> _EXERCISE BRIEF_
Which lines of the data hold the word "console"? Copy all of them.

####################

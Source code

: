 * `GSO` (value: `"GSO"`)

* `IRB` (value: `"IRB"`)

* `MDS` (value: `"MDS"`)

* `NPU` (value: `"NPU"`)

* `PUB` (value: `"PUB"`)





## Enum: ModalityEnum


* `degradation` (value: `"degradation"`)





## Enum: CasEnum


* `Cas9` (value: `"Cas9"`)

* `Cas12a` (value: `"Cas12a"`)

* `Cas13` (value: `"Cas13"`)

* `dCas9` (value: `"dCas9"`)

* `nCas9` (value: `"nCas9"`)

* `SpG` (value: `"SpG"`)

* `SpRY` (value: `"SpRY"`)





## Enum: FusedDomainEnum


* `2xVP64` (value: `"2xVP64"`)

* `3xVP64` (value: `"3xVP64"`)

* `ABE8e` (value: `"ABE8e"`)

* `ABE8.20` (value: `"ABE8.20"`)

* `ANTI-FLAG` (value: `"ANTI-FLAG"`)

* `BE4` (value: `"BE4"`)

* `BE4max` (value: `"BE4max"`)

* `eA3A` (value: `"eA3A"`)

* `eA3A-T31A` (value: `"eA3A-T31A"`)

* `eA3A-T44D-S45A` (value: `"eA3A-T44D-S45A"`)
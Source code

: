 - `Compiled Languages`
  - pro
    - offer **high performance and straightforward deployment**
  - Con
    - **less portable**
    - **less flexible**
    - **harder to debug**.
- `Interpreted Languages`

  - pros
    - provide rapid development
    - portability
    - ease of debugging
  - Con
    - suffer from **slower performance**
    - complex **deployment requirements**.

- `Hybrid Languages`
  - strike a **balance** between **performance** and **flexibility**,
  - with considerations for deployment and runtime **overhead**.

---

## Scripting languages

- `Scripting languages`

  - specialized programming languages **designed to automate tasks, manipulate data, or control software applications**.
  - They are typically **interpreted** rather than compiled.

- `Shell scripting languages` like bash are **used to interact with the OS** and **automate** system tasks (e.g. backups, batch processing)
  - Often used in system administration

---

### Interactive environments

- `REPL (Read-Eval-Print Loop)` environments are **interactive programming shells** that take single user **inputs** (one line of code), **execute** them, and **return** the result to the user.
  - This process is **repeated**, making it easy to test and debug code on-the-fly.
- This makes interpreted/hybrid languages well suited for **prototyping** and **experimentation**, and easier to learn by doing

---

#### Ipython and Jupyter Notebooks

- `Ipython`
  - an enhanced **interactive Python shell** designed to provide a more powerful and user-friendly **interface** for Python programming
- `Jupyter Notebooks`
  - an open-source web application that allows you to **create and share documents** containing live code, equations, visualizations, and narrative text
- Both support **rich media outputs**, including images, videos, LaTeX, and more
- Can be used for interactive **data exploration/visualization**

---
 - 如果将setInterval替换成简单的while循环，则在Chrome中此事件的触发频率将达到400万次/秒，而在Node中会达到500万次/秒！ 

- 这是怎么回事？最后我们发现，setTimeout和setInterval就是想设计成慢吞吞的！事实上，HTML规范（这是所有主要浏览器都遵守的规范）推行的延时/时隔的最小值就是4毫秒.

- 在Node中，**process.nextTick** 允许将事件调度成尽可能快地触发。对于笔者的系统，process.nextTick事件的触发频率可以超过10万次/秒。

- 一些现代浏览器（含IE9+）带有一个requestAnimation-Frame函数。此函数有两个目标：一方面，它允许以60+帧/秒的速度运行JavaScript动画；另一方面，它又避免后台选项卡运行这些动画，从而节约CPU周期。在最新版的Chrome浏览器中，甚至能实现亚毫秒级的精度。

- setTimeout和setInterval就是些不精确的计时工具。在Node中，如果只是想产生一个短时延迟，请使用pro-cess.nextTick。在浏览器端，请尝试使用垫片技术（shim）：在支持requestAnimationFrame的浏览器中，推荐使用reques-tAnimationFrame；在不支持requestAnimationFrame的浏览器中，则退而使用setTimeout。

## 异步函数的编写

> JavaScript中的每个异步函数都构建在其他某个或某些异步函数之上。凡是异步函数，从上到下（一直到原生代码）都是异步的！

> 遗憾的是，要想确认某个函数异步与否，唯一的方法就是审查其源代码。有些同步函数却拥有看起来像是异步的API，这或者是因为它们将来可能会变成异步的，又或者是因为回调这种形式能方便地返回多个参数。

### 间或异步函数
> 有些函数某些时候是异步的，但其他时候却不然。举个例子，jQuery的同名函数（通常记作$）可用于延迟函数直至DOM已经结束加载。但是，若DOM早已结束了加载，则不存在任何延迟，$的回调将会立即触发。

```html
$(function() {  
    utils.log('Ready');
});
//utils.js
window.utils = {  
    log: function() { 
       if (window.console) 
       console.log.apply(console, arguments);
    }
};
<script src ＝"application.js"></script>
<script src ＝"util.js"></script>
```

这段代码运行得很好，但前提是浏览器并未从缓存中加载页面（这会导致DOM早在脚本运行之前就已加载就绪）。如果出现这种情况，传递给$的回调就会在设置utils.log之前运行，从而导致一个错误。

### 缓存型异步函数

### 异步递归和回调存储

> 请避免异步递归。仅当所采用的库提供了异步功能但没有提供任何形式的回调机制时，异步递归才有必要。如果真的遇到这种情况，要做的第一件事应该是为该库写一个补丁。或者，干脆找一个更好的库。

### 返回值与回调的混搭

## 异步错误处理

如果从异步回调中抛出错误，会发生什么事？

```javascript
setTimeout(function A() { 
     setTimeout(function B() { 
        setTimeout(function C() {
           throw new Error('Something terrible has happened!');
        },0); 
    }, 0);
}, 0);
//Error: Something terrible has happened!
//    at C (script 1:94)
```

####################

> _SOLUTION FOR THIS TASK_
       if (window.console) 
       console.log.apply(console, arguments);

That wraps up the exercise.